- **TO DO**
The required result is each line of the entries below containing the string "media".

- **RECORDS PROVIDED**
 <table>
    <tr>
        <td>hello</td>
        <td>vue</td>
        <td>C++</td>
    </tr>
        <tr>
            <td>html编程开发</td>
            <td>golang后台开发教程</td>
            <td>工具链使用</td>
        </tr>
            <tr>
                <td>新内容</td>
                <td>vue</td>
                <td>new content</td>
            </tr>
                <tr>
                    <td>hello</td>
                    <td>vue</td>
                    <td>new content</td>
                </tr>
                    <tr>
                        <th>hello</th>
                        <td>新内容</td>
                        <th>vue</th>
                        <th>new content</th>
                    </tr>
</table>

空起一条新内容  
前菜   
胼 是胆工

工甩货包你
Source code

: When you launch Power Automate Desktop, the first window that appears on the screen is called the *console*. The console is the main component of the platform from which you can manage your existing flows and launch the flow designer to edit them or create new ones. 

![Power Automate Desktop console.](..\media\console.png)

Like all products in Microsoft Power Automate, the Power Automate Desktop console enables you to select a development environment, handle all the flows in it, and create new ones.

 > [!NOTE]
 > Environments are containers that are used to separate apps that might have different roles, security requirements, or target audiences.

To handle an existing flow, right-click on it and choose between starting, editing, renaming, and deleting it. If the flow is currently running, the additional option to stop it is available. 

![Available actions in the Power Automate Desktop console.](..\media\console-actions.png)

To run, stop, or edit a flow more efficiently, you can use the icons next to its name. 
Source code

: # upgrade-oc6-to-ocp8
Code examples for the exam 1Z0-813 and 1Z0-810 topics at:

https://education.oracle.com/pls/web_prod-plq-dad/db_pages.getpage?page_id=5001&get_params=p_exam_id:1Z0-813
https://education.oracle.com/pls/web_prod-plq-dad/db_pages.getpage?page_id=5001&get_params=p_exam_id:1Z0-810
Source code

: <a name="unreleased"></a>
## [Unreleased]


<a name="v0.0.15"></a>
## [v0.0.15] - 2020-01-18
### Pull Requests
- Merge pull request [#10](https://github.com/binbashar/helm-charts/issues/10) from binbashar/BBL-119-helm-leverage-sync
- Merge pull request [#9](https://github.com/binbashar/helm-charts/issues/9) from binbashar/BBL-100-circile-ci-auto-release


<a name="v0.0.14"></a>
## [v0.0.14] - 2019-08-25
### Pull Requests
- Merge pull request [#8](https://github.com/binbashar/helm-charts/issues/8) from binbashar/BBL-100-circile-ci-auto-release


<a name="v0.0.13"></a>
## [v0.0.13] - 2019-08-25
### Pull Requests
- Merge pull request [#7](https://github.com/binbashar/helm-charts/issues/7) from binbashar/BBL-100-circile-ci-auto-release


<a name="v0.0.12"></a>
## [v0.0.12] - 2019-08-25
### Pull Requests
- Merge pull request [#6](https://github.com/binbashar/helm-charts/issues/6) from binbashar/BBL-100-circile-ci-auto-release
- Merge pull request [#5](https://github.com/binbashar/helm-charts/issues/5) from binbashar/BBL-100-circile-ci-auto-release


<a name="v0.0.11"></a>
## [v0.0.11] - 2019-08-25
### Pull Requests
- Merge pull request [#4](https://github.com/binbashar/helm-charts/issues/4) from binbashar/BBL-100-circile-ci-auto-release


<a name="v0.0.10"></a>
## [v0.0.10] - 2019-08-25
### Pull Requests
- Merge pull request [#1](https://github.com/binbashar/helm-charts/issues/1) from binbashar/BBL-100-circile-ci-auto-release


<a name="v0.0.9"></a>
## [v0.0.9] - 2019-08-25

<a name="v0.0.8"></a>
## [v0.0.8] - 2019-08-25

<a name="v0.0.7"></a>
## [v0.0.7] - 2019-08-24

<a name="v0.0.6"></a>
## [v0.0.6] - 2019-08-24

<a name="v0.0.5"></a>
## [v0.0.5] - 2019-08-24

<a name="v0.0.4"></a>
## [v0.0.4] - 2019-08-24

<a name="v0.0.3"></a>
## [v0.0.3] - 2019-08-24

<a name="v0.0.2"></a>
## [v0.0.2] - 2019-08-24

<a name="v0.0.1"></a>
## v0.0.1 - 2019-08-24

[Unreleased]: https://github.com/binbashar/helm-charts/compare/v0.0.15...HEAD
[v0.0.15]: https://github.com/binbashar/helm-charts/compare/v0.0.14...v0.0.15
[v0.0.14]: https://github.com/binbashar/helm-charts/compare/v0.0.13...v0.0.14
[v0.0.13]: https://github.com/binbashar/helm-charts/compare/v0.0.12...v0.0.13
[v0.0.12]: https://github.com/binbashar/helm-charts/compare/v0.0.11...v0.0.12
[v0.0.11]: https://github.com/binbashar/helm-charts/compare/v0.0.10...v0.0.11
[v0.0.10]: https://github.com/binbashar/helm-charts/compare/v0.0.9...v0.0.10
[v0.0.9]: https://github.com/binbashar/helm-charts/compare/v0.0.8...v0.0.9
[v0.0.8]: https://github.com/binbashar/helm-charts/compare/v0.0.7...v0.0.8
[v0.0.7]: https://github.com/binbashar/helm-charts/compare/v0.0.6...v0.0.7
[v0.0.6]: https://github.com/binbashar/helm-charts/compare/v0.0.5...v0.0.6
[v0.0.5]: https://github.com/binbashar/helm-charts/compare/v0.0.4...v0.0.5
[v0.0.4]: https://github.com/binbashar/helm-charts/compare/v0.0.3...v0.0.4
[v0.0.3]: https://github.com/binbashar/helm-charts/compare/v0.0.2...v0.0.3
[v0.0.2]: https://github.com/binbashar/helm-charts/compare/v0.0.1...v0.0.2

* * *

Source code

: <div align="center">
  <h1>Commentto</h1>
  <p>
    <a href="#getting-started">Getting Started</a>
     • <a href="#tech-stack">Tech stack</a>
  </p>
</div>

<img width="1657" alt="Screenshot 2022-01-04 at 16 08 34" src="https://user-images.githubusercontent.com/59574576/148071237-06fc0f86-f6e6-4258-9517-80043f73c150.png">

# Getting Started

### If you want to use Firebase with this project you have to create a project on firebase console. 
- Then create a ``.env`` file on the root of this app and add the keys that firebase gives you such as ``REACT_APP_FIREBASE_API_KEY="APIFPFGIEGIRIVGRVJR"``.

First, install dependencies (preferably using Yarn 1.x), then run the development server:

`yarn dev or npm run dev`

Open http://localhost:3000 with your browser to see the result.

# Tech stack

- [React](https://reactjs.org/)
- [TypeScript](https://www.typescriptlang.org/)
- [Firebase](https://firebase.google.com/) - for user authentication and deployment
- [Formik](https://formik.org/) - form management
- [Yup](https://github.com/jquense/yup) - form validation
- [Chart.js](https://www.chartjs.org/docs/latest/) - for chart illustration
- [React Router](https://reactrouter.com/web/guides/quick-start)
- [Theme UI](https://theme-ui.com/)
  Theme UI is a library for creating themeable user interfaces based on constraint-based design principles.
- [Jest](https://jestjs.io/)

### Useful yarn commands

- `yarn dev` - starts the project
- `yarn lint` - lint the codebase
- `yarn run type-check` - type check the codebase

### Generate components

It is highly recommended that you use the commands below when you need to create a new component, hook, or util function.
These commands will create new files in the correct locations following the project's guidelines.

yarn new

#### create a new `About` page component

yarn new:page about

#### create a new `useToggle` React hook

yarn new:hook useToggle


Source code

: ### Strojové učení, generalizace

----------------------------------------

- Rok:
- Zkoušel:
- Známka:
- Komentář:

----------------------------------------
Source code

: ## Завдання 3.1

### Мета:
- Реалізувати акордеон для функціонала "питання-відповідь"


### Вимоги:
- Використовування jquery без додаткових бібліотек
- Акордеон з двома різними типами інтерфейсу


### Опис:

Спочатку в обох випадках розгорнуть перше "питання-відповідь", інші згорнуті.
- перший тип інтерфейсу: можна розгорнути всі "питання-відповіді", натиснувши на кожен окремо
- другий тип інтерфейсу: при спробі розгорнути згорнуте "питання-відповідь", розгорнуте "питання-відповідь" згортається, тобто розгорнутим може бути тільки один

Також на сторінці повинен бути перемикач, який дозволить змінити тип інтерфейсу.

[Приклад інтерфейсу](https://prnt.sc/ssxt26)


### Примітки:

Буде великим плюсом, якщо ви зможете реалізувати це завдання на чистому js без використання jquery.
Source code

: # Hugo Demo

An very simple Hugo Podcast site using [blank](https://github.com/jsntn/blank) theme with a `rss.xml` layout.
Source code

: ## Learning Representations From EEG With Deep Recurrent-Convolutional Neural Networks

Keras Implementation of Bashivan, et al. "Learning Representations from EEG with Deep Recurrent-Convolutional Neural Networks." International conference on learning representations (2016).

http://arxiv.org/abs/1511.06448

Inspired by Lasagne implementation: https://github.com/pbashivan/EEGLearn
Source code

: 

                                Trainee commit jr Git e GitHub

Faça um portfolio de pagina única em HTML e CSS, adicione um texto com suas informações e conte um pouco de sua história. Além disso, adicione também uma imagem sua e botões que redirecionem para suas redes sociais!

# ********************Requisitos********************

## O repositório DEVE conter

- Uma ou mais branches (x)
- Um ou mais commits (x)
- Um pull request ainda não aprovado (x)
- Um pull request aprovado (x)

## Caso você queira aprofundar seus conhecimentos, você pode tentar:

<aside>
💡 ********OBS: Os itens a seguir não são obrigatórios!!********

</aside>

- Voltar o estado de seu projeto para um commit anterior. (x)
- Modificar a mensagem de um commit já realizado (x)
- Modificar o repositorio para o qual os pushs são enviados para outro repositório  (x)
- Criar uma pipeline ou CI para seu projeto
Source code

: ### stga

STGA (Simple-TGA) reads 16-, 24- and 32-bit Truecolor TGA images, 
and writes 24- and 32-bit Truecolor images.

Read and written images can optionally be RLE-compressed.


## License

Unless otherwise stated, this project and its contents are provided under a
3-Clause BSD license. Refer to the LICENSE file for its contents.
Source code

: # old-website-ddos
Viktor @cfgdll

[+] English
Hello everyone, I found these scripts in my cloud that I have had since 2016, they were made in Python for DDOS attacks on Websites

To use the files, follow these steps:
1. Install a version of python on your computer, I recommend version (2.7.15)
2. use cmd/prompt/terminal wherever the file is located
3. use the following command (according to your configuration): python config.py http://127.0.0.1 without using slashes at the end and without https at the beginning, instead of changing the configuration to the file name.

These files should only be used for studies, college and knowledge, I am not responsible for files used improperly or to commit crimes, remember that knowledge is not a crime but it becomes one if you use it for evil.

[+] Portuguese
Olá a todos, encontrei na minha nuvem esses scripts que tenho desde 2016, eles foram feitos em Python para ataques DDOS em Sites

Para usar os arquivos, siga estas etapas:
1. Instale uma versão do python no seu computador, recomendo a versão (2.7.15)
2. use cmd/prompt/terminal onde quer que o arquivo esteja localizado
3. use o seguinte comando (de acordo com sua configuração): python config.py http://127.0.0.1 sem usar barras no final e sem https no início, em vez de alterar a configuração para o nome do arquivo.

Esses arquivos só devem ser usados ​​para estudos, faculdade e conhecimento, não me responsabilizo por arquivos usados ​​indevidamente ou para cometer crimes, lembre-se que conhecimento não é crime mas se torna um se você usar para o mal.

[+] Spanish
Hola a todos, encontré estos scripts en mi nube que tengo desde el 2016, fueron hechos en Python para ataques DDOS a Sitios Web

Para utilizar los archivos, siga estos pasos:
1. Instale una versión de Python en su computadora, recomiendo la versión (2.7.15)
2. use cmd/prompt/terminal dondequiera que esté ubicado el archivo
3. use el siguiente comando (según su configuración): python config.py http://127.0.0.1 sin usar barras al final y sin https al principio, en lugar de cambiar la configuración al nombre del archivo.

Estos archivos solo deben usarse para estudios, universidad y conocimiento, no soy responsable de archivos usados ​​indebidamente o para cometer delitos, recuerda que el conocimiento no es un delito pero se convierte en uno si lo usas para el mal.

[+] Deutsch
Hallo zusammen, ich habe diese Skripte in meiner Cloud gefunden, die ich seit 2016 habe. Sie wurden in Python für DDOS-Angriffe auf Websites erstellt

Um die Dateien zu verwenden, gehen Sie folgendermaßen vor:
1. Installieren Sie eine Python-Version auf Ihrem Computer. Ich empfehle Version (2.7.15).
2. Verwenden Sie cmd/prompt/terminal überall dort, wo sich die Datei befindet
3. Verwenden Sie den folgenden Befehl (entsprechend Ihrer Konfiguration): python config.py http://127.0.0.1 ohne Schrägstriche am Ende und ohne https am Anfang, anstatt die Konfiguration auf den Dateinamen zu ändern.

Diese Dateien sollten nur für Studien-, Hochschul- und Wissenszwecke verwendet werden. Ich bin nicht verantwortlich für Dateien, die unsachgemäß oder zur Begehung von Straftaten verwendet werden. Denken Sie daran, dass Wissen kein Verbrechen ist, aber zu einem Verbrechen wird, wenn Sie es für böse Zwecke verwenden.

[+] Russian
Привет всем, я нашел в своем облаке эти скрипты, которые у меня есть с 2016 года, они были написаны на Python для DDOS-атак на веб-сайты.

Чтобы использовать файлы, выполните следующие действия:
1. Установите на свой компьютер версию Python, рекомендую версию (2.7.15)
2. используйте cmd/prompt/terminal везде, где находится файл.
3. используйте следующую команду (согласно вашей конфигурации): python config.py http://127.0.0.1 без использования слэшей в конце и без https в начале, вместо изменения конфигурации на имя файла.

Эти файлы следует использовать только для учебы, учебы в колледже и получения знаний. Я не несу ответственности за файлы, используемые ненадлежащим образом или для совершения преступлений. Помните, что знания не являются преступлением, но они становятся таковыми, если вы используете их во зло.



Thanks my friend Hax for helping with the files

- **OUTPUT BELOW**
![Power Automate Desktop console.](..\media\console.png)
![Available actions in the Power Automate Desktop console.](..\media\console-actions.png)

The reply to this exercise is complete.